Collected data:
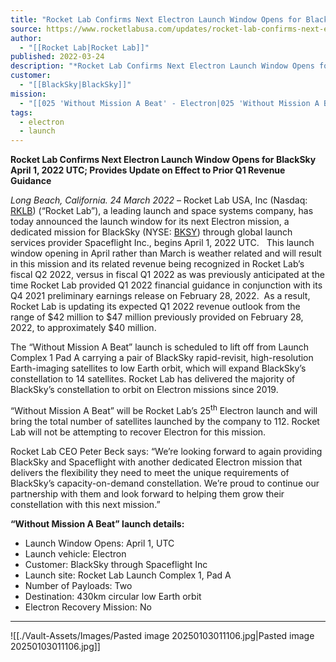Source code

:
 ```yaml
---
title: "Rocket Lab Confirms Next Electron Launch Window Opens for BlackSky April 1, 2022 UTC; Provides Update on Effect to Prior Q1 Revenue Guidance "
source: https://www.rocketlabusa.com/updates/rocket-lab-confirms-next-electron-launch-window-opens-for-blacksky-april-1-2022-utc-provides-update-on-effect-to-prior-q1-revenue-guidance/
author:
  - "[[Rocket Lab|Rocket Lab]]"
published: 2022-03-24
description: "*Rocket Lab Confirms Next Electron Launch Window Opens for BlackSky April 1, 2022 UTC; Provides Update on Effect to Prior Q1 Revenue Guidance*"
customer:
  - "[[BlackSky|BlackSky]]"
mission:
  - "[[025 'Without Mission A Beat' - Electron|025 'Without Mission A Beat' - Electron]]"
tags:
  - electron
  - launch
---
```

**Rocket Lab Confirms Next Electron Launch Window Opens for BlackSky April 1, 2022 UTC; Provides Update on Effect to Prior Q1 Revenue Guidance**

*Long Beach, California. 24 March 2022* – Rocket Lab USA, Inc (Nasdaq: [RKLB](https://investors.rocketlabusa.com/)) (“Rocket Lab”), a leading launch and space systems company, has today announced the launch window for its next Electron mission, a dedicated mission for BlackSky (NYSE: [BKSY](http://www.blacksky.com/)) through global launch services provider Spaceflight Inc., begins April 1, 2022 UTC.   This launch window opening in April rather than March is weather related and will result in this mission and its related revenue being recognized in Rocket Lab’s fiscal Q2 2022, versus in fiscal Q1 2022 as was previously anticipated at the time Rocket Lab provided Q1 2022 financial guidance in conjunction with its Q4 2021 preliminary earnings release on February 28, 2022.  As a result, Rocket Lab is updating its expected Q1 2022 revenue outlook from the range of $42 million to $47 million previously provided on February 28, 2022, to approximately $40 million.

The “Without Mission A Beat” launch is scheduled to lift off from Launch Complex 1 Pad A carrying a pair of BlackSky rapid-revisit, high-resolution Earth-imaging satellites to low Earth orbit, which will expand BlackSky’s constellation to 14 satellites. Rocket Lab has delivered the majority of BlackSky’s constellation to orbit on Electron missions since 2019.

“Without Mission A Beat” will be Rocket Lab’s 25<sup>th</sup> Electron launch and will bring the total number of satellites launched by the company to 112. Rocket Lab will not be attempting to recover Electron for this mission.

Rocket Lab CEO Peter Beck says: “We’re looking forward to again providing BlackSky and Spaceflight with another dedicated Electron mission that delivers the flexibility they need to meet the unique requirements of BlackSky’s capacity-on-demand constellation. We’re proud to continue our partnership with them and look forward to helping them grow their constellation with this next mission.”

**“Without Mission A Beat” launch details:**

- Launch Window Opens: April 1, UTC
- Launch vehicle: Electron
- Customer: BlackSky through Spaceflight Inc
- Launch site: Rocket Lab Launch Complex 1, Pad A
- Number of Payloads: Two
- Destination: 430km circular low Earth orbit
- Electron Recovery Mission: No

---

![[./Vault-Assets/Images/Pasted image 20250103011106.jpg|Pasted image 20250103011106.jpg]]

_Aim of the exercise_:
Pull out every line of the records above that contains the word "rocketlabusa".

_Answer to this task_:
source: https://www.rocketlabusa.com/updates/rocket-lab-confirms-next-electron-launch-window-opens-for-blacksky-april-1-2022-utc-provides-update-on-effect-to-prior-q1-revenue-guidance/
*Long Beach, California. 24 March 2022* – Rocket Lab USA, Inc (Nasdaq: [RKLB](https://investors.rocketlabusa.com/)) (“Rocket Lab”), a leading launch and space systems company, has today announced the launch window for its next Electron mission, a dedicated mission for BlackSky (NYSE: [BKSY](http://www.blacksky.com/)) through global launch services provider Spaceflight Inc., begins April 1, 2022 UTC.   This launch window opening in April rather than March is weather related and will result in this mission and its related revenue being recognized in Rocket Lab’s fiscal Q2 2022, versus in fiscal Q1 2022 as was previously anticipated at the time Rocket Lab provided Q1 2022 financial guidance in conjunction with its Q4 2021 preliminary earnings release on February 28, 2022.  As a result, Rocket Lab is updating its expected Q1 2022 revenue outlook from the range of $42 million to $47 million previously provided on February 28, 2022, to approximately $40 million.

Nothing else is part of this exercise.